== Segment start ==

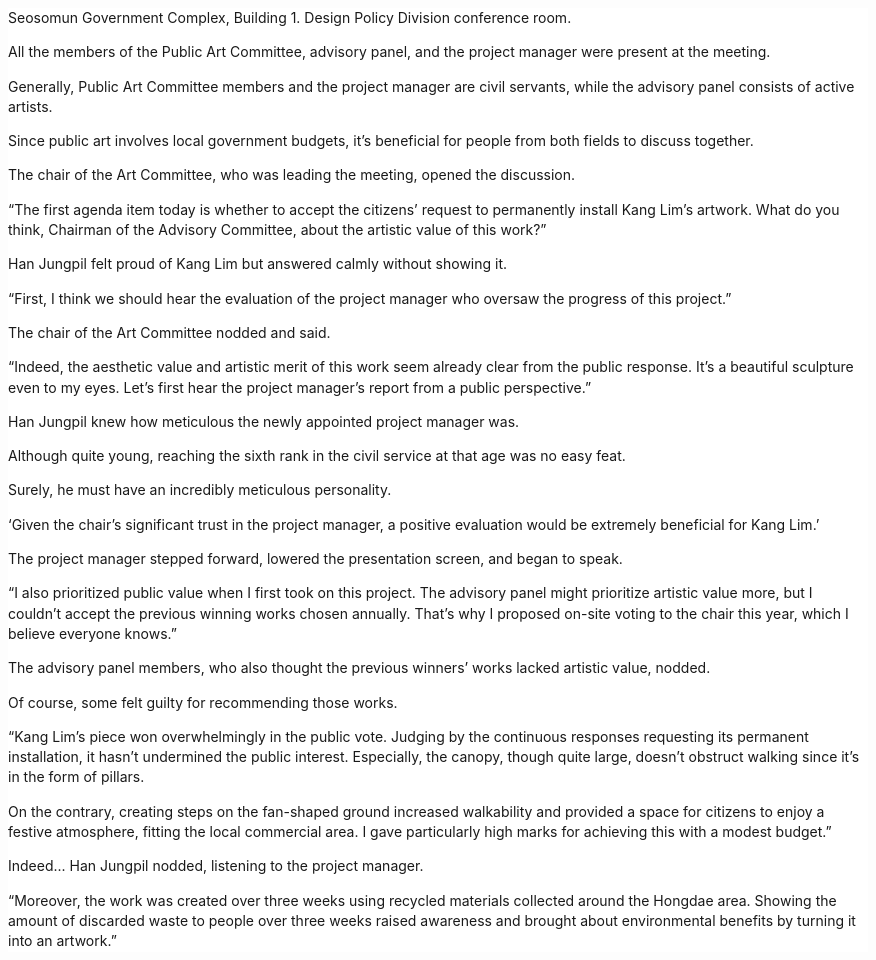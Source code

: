 Seosomun Government Complex, Building 1. Design Policy Division conference room.

All the members of the Public Art Committee, advisory panel, and the project manager were present at the meeting.

Generally, Public Art Committee members and the project manager are civil servants, while the advisory panel consists of active artists.

Since public art involves local government budgets, it’s beneficial for people from both fields to discuss together.

The chair of the Art Committee, who was leading the meeting, opened the discussion.

“The first agenda item today is whether to accept the citizens’ request to permanently install Kang Lim’s artwork. What do you think, Chairman of the Advisory Committee, about the artistic value of this work?”

Han Jungpil felt proud of Kang Lim but answered calmly without showing it.

“First, I think we should hear the evaluation of the project manager who oversaw the progress of this project.”

The chair of the Art Committee nodded and said.

“Indeed, the aesthetic value and artistic merit of this work seem already clear from the public response. It’s a beautiful sculpture even to my eyes. Let’s first hear the project manager’s report from a public perspective.”

Han Jungpil knew how meticulous the newly appointed project manager was.

Although quite young, reaching the sixth rank in the civil service at that age was no easy feat.

Surely, he must have an incredibly meticulous personality.

‘Given the chair’s significant trust in the project manager, a positive evaluation would be extremely beneficial for Kang Lim.’

The project manager stepped forward, lowered the presentation screen, and began to speak.

“I also prioritized public value when I first took on this project. The advisory panel might prioritize artistic value more, but I couldn’t accept the previous winning works chosen annually. That’s why I proposed on-site voting to the chair this year, which I believe everyone knows.”

The advisory panel members, who also thought the previous winners’ works lacked artistic value, nodded.

Of course, some felt guilty for recommending those works.

“Kang Lim’s piece won overwhelmingly in the public vote. Judging by the continuous responses requesting its permanent installation, it hasn’t undermined the public interest. Especially, the canopy, though quite large, doesn’t obstruct walking since it’s in the form of pillars.

On the contrary, creating steps on the fan-shaped ground increased walkability and provided a space for citizens to enjoy a festive atmosphere, fitting the local commercial area. I gave particularly high marks for achieving this with a modest budget.”

Indeed... Han Jungpil nodded, listening to the project manager.

“Moreover, the work was created over three weeks using recycled materials collected around the Hongdae area. Showing the amount of discarded waste to people over three weeks raised awareness and brought about environmental benefits by turning it into an artwork.”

== Segment end ==

◆ Requirement ◆
Find the word "felt" in the entries above, then copy each line that holds it.

◆ Exercise result ◆
Han Jungpil felt proud of Kang Lim but answered calmly without showing it.
Of course, some felt guilty for recommending those works.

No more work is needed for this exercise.